Le « gouvernement a dû agir dans l’intérêt des plus de 200 000 Ougandais bloqués au Soudan du Sud », a dit au Parlement le ministre de la Défense, Chrispus Kiyonga, auteur de la motion.

« L’Afrique doit apprendre à se défendre elle-même. Nous avons vu ce qui s’est passé au Rwanda. Des millions de personnes ont été tuées sous les yeux des États africains et [des] Nations Unies. Nous ne devons pas permettre que cela se répète », a-t-il ajouté.

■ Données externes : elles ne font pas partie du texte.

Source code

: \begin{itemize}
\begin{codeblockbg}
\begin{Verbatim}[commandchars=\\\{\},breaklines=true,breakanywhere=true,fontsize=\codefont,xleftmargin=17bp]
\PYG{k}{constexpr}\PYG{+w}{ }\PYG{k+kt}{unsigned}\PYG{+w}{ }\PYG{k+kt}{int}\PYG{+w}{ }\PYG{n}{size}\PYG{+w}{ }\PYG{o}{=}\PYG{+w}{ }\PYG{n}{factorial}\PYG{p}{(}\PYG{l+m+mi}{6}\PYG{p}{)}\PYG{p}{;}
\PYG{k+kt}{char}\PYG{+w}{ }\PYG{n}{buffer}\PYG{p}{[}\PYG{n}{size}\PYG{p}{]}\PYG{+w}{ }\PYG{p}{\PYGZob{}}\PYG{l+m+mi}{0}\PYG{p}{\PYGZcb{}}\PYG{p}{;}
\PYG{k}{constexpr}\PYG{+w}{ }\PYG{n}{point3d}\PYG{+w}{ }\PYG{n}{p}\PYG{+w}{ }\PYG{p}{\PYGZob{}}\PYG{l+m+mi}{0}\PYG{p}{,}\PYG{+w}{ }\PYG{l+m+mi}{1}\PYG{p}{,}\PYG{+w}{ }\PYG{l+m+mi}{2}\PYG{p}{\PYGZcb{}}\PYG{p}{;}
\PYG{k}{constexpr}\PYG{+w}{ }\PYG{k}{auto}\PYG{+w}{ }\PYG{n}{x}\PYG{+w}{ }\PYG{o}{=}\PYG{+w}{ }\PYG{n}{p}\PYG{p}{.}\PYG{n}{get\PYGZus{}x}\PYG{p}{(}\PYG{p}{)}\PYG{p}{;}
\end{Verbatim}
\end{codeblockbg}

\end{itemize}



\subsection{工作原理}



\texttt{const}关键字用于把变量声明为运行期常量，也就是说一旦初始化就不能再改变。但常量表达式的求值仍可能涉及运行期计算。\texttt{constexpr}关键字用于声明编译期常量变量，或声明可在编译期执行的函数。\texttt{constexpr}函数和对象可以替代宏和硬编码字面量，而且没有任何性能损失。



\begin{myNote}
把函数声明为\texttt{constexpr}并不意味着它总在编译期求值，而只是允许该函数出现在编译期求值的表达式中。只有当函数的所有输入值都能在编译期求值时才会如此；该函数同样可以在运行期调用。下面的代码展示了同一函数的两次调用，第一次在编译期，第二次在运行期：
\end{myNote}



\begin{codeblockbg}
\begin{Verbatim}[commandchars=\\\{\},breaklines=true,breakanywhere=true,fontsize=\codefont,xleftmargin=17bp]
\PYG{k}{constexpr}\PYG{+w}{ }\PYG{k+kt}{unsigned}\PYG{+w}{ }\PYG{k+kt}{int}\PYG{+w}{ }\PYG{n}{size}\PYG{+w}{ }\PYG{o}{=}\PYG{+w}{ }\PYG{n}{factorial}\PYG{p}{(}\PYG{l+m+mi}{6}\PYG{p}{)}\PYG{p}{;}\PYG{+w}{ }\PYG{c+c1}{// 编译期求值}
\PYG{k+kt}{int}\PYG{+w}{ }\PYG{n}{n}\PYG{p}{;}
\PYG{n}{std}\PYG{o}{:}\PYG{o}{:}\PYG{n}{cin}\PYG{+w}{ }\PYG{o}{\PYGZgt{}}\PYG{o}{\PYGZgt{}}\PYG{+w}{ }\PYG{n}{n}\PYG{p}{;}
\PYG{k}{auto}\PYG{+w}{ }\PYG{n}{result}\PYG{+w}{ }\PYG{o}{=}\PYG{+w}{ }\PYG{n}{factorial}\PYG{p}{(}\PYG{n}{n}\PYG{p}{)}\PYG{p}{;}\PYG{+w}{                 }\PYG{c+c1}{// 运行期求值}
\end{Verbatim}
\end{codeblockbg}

Au moins 1 000 personnes ont été tuées depuis le début des combats, le 15 décembre 2013, entre les troupes fidèles au président Salva Kiir et celle de l’ancien vice-président Riek Machar. Selon les estimations du Bureau de la coordination des affaires humanitaires des Nations Unies (OCHA), 468 000 personnes ont été déplacées dans le pays et près de 84 000 ont cherché refuge dans les pays voisins.

Le lieutenant-colonel Paddy Ankunda, porte-parole de l’armée et du ministère de la Défense ougandais, a dit à IRIN que l’armée était prête à engager des combats et des offensives dans les zones rebelles, notamment à Bor, la ville principale de l’État du Jonglei.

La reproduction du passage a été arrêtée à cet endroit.